A few seconds later, the black BMW drives past and Ignacio toots the horn while Sofia stares straight ahead. Adrian waves to me through the rear window and I catch a glimpse of the little boy he used to be—traveling with his parents in the backseat of their car, riding his bike on these shady sidewalks, accepting these beautiful tree-lined streets as a kind of birthright. I have the sense his childhood was perfect, that he has lived life with absolutely zero regrets.

Somehow I’ve made it to twenty-one without ever having had a real boyfriend. I mean, I’ve been with men—when you are a reasonably normal-looking woman addicted to drugs, there is always one surefire way to acquire more drugs—but

I’ve never had anything resembling a traditional relationship.

But in the Hallmark Channel movie version of my life—in an alternate reality where I’m raised in Spring Brook by kind, affluent, well-educated parents like Ted and Caroline— my ideal boyfriend would be someone a lot like Adrian. He’s cute, he’s funny, he works hard. And as I walk along I start doing the arithmetic in my head, trying to calculate when two full weeks will elapse and he’ll be back to work on the Maxwells’ yard.



Spring Brook is full of small children but I’ve had no luck introducing Teddy to anyone. At the end of our block is a big playground full of swings, spinners, and shrieking, screaming five-year-olds—but Teddy wants nothing to do with them.

One Monday morning we find ourselves sitting on a park bench, watching a group of little boys “drive” their Hot Wheels down a sliding board. I urge Teddy to go over and play with them and he says, “I don’t have a Hot Wheels.”

“Ask them to share.”

“I don’t want to share.”

He slouches next to me on the bench, pissed off. “Teddy, please.”

“I’ll play with you. Not them.”

“You need friends your own age. You start school in two months.”

But there’s no convincing him. We spend the rest of the morning playing LEGOs in the house, and then he eats lunch and goes upstairs for Quiet Time. I know I should use my downtime to clean the kitchen but it’s hard to muster the energy. I didn’t sleep well the night before—the Fourth of July fireworks went pretty late—and arguing with Teddy has left me feeling defeated.

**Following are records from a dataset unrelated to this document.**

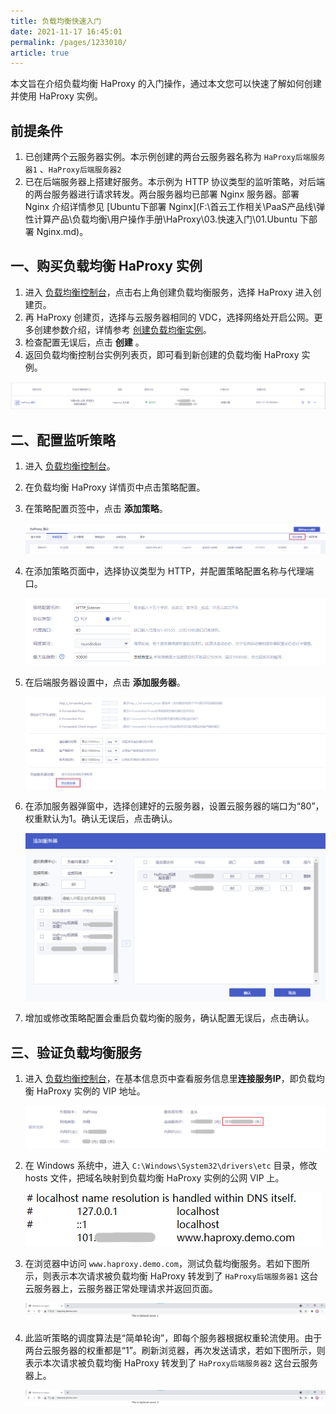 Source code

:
 ```yaml
---
title: 负载均衡快速入门 
date: 2021-11-17 16:45:01
permalink: /pages/1233010/
article: true
---
```



本文旨在介绍负载均衡 HaProxy 的入门操作，通过本文您可以快速了解如何创建并使用 HaProxy 实例。

## 前提条件

1. 已创建两个云服务器实例。本示例创建的两台云服务器名称为 `HaProxy后端服务器1` 、`HaProxy后端服务器2`
2. 已在后端服务器上搭建好服务。本示例为 HTTP 协议类型的监听策略，对后端的两台服务器进行请求转发。两台服务器均已部署 Nginx 服务器。部署 Nginx 介绍详情参见 [Ubuntu下部署 Nginx](F:\首云工作相关\PaaS产品线\弹性计算产品\负载均衡\用户操作手册\HaProxy\03.快速入门\01.Ubuntu 下部署 Nginx.md)。

## 一、购买负载均衡 HaProxy 实例

1. 进入 [负载均衡控制台](https://console.capitalonline.net/loadbalancers)，点击右上角创建负载均衡服务，选择 HaProxy 进入创建页。
2. 再 HaProxy 创建页，选择与云服务器相同的 VDC，选择网络处开启公网。更多创建参数介绍，详情参考 [创建负载均衡实例](../04.操作指南/00.负载均衡实例/00.创建负载均衡实例.md)。
3. 检查配置无误后，点击 **创建** 。
4. 返回负载均衡控制台实例列表页，即可看到新创建的负载均衡 HaProxy 实例。

![控制台查看实例](../pic/console-view.png)

## 二、配置监听策略

1. 进入 [负载均衡控制台](https://console.capitalonline.net/loadbalancers)。

2. 在负载均衡 HaProxy 详情页中点击策略配置。

3. 在策略配置页签中，点击 **添加策略**。

   ![添加策略](../pic/add-policy.png)

4. 在添加策略页面中，选择协议类型为 HTTP，并配置策略配置名称与代理端口。

   ![策略名称及端口](../pic/policy-port.png)

5. 在后端服务器设置中，点击 **添加服务器**。

   ![后端服务器设置](../pic/realserver-set.png)

6. 在添加服务器弹窗中，选择创建好的云服务器，设置云服务器的端口为“80”，权重默认为1。确认无误后，点击确认。

   ![添加服务器](../pic/add-server.png)

7. 增加或修改策略配置会重启负载均衡的服务，确认配置无误后，点击确认。

## 三、验证负载均衡服务

1. 进入 [负载均衡控制台](https://console.capitalonline.net/loadbalancers)，在基本信息页中查看服务信息里**连接服务IP**，即负载均衡 HaProxy 实例的 VIP 地址。

   ![查看VIP](../pic/view-vip.png)

2. 在 Windows 系统中，进入 `C:\Windows\System32\drivers\etc` 目录，修改 hosts 文件，把域名映射到负载均衡 HaProxy 实例的公网 VIP 上。

   ![配置host](../pic/set-realserver.png)

3. 在浏览器中访问 `www.haproxy.demo.com`，测试负载均衡服务。若如下图所示，则表示本次请求被负载均衡 HaProxy  转发到了 `HaProxy后端服务器1` 这台云服务器上，云服务器正常处理请求并返回页面。

   ![VIP访问1](../pic/vip1.png)

4. 此监听策略的调度算法是“简单轮询”，即每个服务器根据权重轮流使用。由于两台云服务器的权重都是“1”。刷新浏览器，再次发送请求，若如下图所示，则表示本次请求被负载均衡 HaProxy 转发到了 `HaProxy后端服务器2` 这台云服务器上。

   ![VIP访问1](../pic/vip2.png)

I decide to lie down on the sofa for a few minutes and the next thing I know Teddy is standing over me, shaking me awake.

“Can we go swimming now?”

I sit up and notice the light in the room has changed. It’s almost three o’clock. “Yes, of course, get your swimsuit.”

He hands me a drawing and runs out of the room. It’s the same dark and tangled forest from the previous picture— only this time, the man is shoveling dirt into a large hole, and Anya’s body lies crumpled at the bottom.



Teddy returns to the den, wearing his swimsuit. “Ready?” “Hang on, Teddy. What is this?”

“What is what?”

“Who is this person? In the hole?” “Anya.”

“And who’s the man?” “I don’t know.”

“Is he burying her?” “In a forest.” “Why?”

“Because he stole Anya’s little girl,” Teddy says. “Also can I have some watermelon before swimming?”

“Sure, Teddy, but why—”

It’s too late. He’s already skipping into the kitchen and pulling open the refrigerator. I follow and find him standing on tiptoes, reaching for the top shelf and a slab of ripe red melon. I help him carry it over to the butcher block and then I use a chef’s knife to carve off a slice. Teddy doesn’t wait for a plate; he just grabs it and starts eating.

“T-Bear, listen to me, what else did Anya say to you?

About the drawing?”

His mouth is full of melon and red juice dribbles down his chin. “The man dug a hole so no one would find her,” he says with a shrug. “But I guess she got out.”